Picking up from the present.
Picking apart the 6000 blogs that have filled my head since my hiatus.
Picking through the memories of Virginia that I took with me in our new family adventure in Dallas, Texas.
What a year.
How did we get HERE?
I ask myself that same question in disbelief some days.
It started with a question that Alan and I looked at each other and asked,
"How do we want it to end?"
We said the same answer to each other,
"Not this way."
The "it" was the beginning of the end of parenting our littles as they become bigs and find their wings and fly. Lance was a sophomore. How that happened, I don't know. We realized our precious oldest child would soon be gone. Then would follow his sister, the very next year, and another sister 2 years after that.
I'm not ok with that part of God's plan -- that we care for these children that we love so passionately to our core, and then they leave. But we don't get a say in that, so at least we can have a say in how that chapter ends. When we had 5 children in 7 years, it was all we could do to keep juggling all the chaotic toddler circus that we were immersed in. Never did I get a thought that having the children so close together meant they would leave just as fast, on each other's heels. It is surreal to think how those crazy days of 5 kids 7 and under, could go so slow when time can go so fast.
For the better part of the past 20 years, Alan would leave for work with the children still in bed and he would return home from work and the children would already be in bed. He would work on vacation -- I will never forget the many conference calls he tried to be on while in the lines at rides at Disney.
Lance is everything we could ever dream or want in a son, and we didn't want his last two years at home with us to end like that -- with Alan at work when Lance's day started and coming home after Lance was asleep. We wanted to leave this chapter with no regrets - making memories every second that we could so that when each of these older children leave, our hearts our satisfied that we did everything we could to savor this gift of time with them.
We decided that it was time for Alan to leave law firm life and go work as in house counsel for a company. Corporate 8-5 life, vacation time, sick days -- all the luxuries we had never experienced. He started looking, not sure when a position matching his seniority and expertise would pop up. It was a slower process than we thought it would be with the criteria we had set. Well into the summer of 2017, the perfect position was discovered. HR worked quickly to make the transition for us in time for school to begin in Dallas, which was just a couple weeks away. We tried to find a house in a whirlwind 48 hour trip to Dallas. I cannot even begin to go into the restrictions and criteria of a house to meet Bridger's needs and be wheelchair friendly. There wasn't one on the market and the decision was made that we needed to build - even though that meant an 8 month time table and a non-wheelchair friendly rental. We got a late start into the new school year, packed ourselves in a rental, signed a contract to build, put our Virginia house and cabin on the market and started our new chapter in Dallas.

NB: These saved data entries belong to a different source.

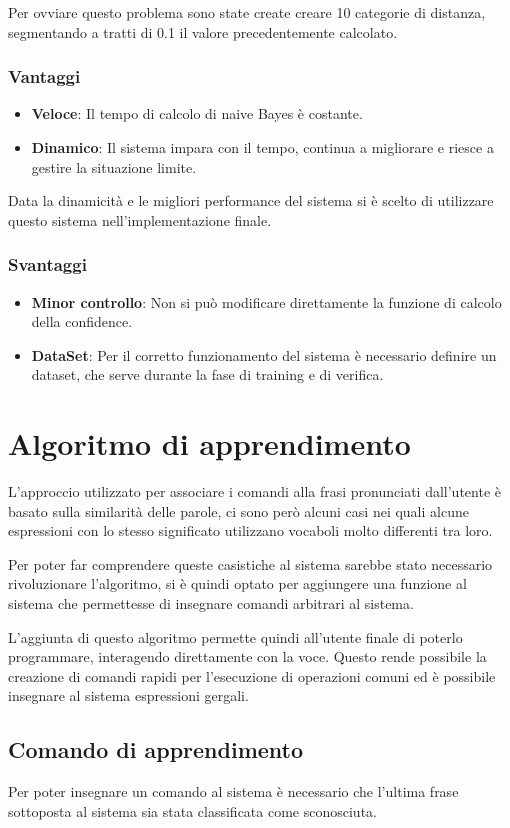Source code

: \documentclass[twoside]{supsistudent}
\begin{document}
Per ovviare questo problema sono state create creare 10 categorie di distanza, segmentando a tratti di 0.1 il valore precedentemente calcolato.
\subsection{Vantaggi}
\begin{itemize}
  \item \textbf{Veloce}: Il tempo di calcolo di naive Bayes è costante.
  \item \textbf{Dinamico}: Il sistema impara con il tempo, continua a migliorare e riesce a gestire la situazione limite.
\end{itemize}
Data la dinamicità e le migliori performance del sistema si è scelto di utilizzare questo sistema nell'implementazione finale.
\subsection{Svantaggi}
\begin{itemize}
  \item \textbf{Minor controllo}: Non si può modificare direttamente la funzione di calcolo della confidence.
  \item \textbf{DataSet}: Per il corretto funzionamento del sistema è necessario definire un dataset, che serve durante la fase di training e di verifica.
\end{itemize}
\chapter{Algoritmo di apprendimento}
L'approccio utilizzato per associare i comandi alla frasi pronunciati dall'utente è basato sulla similarità delle parole, ci sono però alcuni casi nei quali alcune espressioni con lo stesso significato utilizzano vocaboli molto differenti tra loro.

Per poter far comprendere queste casistiche al sistema sarebbe stato necessario rivoluzionare l'algoritmo, si è quindi optato per aggiungere una funzione al sistema che permettesse di insegnare comandi arbitrari al sistema.

L'aggiunta di questo algoritmo permette quindi all'utente finale di poterlo programmare, interagendo direttamente con la voce. Questo rende possibile la creazione di comandi rapidi per l'esecuzione di operazioni comuni ed è possibile insegnare al sistema espressioni gergali.
\section{Comando di apprendimento}
Per poter insegnare un comando al sistema è necessario che l'ultima frase sottoposta al sistema sia stata classificata come sconosciuta. 
\end{document}
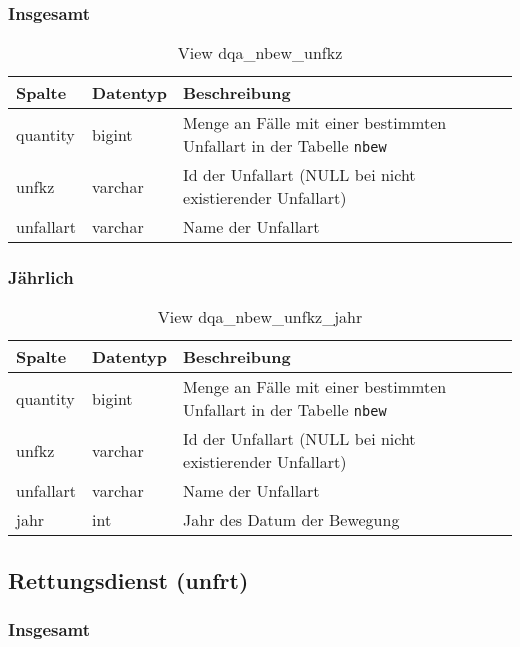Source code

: \subsubsection{Insgesamt} \label{subsubsec:bewUnfkzI}

\begin{table}[ht]
	\centering   
	\caption{View dqa\_nbew\_unfkz}
	\label{tab:bewUnfkzI}
	\begin{tabular}{||l|l|p{10cm}||}   		
		\hline
		Spalte & Datentyp & Beschreibung \\ [0.5ex]
		\hline\hline
		quantity & bigint & Menge an Fälle mit einer bestimmten Unfallart in der Tabelle \texttt{nbew} \\
		\hline
		unfkz & varchar & Id der Unfallart (NULL bei nicht existierender Unfallart)\\
		\hline
		unfallart & varchar & Name der Unfallart \\
		\hline
		
	\end{tabular}
\end{table}

\subsubsection{Jährlich} \label{subsubsec:bewUnfkzJ}

\begin{table}[ht]
	\centering   
	\caption{View dqa\_nbew\_unfkz\_jahr}
	\label{tab:bewUnfkzJ}
	\begin{tabular}{||l|l|p{10cm}||}
		\hline
		Spalte & Datentyp & Beschreibung \\ [0.5ex]
		\hline\hline
		quantity & bigint & Menge an Fälle mit einer bestimmten Unfallart in der Tabelle \texttt{nbew}\\
		\hline
		unfkz & varchar & Id der Unfallart (NULL bei nicht existierender Unfallart)\\
		\hline
		unfallart & varchar & Name der Unfallart \\
		\hline
		jahr & int &  Jahr des Datum der Bewegung \\
		\hline		
	\end{tabular}
\end{table}

\subsection{Rettungsdienst (unfrt)} \label{subsec:bewUnfrt}

\subsubsection{Insgesamt} \label{subsubsec:bewUnfrtI}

It was a mess. The house didn't sell immediately, nor did the cabin. We had some strong grievances with the school system for Bridger as well as the high school. Living in a non accessible house - even for a short time, was torturous on us physically and mentally with Bridger.
Abort mission.
We made the decision that I would return to Virginia with the kids and finish out the school year there in our house while it was on the market. We found better school district and location to build our accessible home in another suburb and signed that contract to start digging. Alan would fly home on the weekends. We called our first attempt our "Faux Move" and had the comfort of our brief three weeks in Dallas to know that we loved it, and to know what things we needed to change to make it the best we could for everyone.
We took the opportunity to squeeze in as many East Coast adventures that I could with the kids knowing that our time as Virginians was almost over as we would soon convert to our new title of Proud Texans, and let our inner "y'all" find its way into our vocabulary.
So here continues the story of these little acorns growing into great oaks, Texas Edition.